Em 2002, outro choque: "Fala com Ela", obra-prima de Pedro Almodovar. O filme começa, o pano abre-se e ouvimos ainda o "Remember me, remember me" do "Dido e Eneias" de Purcell, "Café Müller" uma vez mais - como veremos também "Mazurca Fogo". Mas não se trata só de uma "presença" de Pina, ou antes essa é uma presença que impregna todo o filme, com a bailarina que está em coma há anos e a quem um homem, o que fala com ela, descreve "Café Müller" e relata o que viu e sentiu, aquelas duas mulheres da peça que ele descreve como "sonâmbulas". Compreendendo magnificamente Pina Bausch, Almodovar tocava-lhe num aspecto essencial: a expressão dos sentimentos.

Não posso ignorar tão fortes memórias e um tão importante lastro ao ver agora "Pina" de Wim Wenders e "Sonhos de Dança" de Anne Linsel e Rainer Hoffman. Depois da morte de Pina, o Tanztheater Wuppertal continua a apresentar as suas obras - ao contrário do que tão lamentavelmente sucede com a companhia de um Merce Cunningham. Mas se Pina será sempre Pina é também por este conjunto de filmes.

Pouco me interessa saber se este é o melhor filme de Wenders em muito anos, tal a insignificância que atingiu. A questão, sim, é a de saber se a obra constitui um retrato e uma homenagem a Pina. A força motriz para a concretização do projecto mesmo depois da morte da coreógrafa foram os bailarinos, que insistiram com Wenders. E eles ali estão, aquelas presenças que nos foram sendo reconhecíveis ao longo de anos, Dominique Mercy, Josephine Ann Endicott, Malou Airado, Nazareth Panadero, etc, num testemunho ímpar do trabalho com Pina.

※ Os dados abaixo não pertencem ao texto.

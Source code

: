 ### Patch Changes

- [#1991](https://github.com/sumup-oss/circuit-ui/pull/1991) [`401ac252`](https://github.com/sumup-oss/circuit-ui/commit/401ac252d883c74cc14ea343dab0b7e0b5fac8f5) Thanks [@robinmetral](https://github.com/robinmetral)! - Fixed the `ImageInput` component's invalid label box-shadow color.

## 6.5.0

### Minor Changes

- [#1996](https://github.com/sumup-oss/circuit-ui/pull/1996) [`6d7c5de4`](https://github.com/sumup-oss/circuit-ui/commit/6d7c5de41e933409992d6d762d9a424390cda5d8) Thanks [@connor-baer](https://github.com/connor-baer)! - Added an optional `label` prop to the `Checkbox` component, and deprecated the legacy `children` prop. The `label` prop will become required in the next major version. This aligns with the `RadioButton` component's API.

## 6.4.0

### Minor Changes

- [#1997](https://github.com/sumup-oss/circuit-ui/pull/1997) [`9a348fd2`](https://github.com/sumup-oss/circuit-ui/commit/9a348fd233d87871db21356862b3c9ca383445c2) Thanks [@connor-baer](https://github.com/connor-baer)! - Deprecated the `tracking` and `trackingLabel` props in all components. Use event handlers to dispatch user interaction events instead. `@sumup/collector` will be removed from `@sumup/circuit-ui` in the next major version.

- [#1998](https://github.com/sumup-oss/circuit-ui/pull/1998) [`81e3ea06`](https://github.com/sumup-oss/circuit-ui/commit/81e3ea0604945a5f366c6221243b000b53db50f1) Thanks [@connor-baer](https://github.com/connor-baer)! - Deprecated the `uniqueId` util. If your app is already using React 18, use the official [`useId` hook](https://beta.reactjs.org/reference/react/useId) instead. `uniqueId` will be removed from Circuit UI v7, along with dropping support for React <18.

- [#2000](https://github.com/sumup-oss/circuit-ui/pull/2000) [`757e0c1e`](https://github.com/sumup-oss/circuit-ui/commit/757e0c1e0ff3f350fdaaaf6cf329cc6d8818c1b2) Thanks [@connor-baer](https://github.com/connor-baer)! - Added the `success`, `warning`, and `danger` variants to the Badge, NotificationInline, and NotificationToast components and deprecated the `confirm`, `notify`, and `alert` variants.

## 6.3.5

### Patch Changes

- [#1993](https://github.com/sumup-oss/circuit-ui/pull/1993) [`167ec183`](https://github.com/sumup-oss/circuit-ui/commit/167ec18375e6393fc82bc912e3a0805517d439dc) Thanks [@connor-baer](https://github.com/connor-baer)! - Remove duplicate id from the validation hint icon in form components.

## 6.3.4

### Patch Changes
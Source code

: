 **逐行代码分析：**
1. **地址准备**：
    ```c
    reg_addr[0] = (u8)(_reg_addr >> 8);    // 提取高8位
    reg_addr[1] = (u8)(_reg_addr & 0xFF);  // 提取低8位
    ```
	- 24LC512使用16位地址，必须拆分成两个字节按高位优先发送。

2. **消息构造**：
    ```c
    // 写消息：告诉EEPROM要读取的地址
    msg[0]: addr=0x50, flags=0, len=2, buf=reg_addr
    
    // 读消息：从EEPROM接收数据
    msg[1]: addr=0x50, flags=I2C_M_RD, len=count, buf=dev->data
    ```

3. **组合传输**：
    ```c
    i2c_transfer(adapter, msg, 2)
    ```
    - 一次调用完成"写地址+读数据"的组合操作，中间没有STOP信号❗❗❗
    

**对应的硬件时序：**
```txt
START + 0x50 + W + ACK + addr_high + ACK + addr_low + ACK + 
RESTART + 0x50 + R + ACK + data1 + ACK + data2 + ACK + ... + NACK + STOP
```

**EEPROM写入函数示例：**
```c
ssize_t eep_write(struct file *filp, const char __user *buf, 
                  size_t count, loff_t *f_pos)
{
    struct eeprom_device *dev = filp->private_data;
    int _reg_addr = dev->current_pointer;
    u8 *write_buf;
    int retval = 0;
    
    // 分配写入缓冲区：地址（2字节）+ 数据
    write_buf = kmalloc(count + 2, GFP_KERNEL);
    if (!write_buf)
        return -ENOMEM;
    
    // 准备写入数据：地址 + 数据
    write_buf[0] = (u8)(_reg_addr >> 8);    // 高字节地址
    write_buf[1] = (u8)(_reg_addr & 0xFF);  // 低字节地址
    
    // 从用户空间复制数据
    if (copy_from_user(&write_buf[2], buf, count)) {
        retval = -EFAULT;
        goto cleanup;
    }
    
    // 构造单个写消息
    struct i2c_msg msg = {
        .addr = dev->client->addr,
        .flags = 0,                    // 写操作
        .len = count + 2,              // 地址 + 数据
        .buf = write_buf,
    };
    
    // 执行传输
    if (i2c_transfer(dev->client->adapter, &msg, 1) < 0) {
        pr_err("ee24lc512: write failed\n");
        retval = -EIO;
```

Wenders já tinha passado por Wuppertal num dos seus mais belos filmes, "Alice nas Cidades" (1974). Seguindo as pisadas da própria Pina em "O Lamento da Imperatriz", não permaneceu fechado nas paredes do teatro, antes filmou cenas em exteriores. Se o filme incide em "A Sagração da Primavera", "Café Müller", "Kontakthof" e "Vollmond", há extractos de outras peças, sobretudo nas cenas em exteriores, como aquela com o hipopótamo, que é de "Arien".

Mas a questão crucial é o uso do 3-D. E inevitavelmente acarretando outra: qual é o "lugar" do espectador? Diria que não somos meros observadores, antes "observadores participantes", transportados para dentro do palco, para a profundidade do espaço, tornando-nos mais cúmplices da fisicalidade e do impulso vital das peças de Pina - "dancem, dancem, senão estamos perdidos".

Mas o destaque dado ao filme de Wenders está a colocar na penumbra um filme como "Sonhos de Dança" que é um testemunho fascinante da arte e da presença de Pina Bausch. Tenho-o por um dos mais belos filmes que vi o ano passado, e ao revê-lo de novo me senti comovido e transportado em euforia. E no entanto noto que ele é estranhamente ignorado pelos críticos de cinema.

De "Kontakthof" fez Pina duas outras versões, uma para maiores de 65 anos, outra para adolescentes. É uma montagem desta última que seguimos, com Jo (Josephine Ann Endicott) e Bénédicte Billiet a dirigirem os ensaios. O trabalho do olhar é minucioso e seguido durante cerca de um ano. Vemos literalmente a peça tomando forma, vamos conhecendo mais de perto os adolescentes e há a angústia deles quando se aproxima a chegada de Pina, qual grã-sacerdotisa. E de novo a vemos e ouvimos a incitar que expressem os sentimentos, que "são melhores quando são vocês mesmo". "Sonhos de Dança" é um admirável exemplo da arte ímpar e do magistério de Pina Bausch.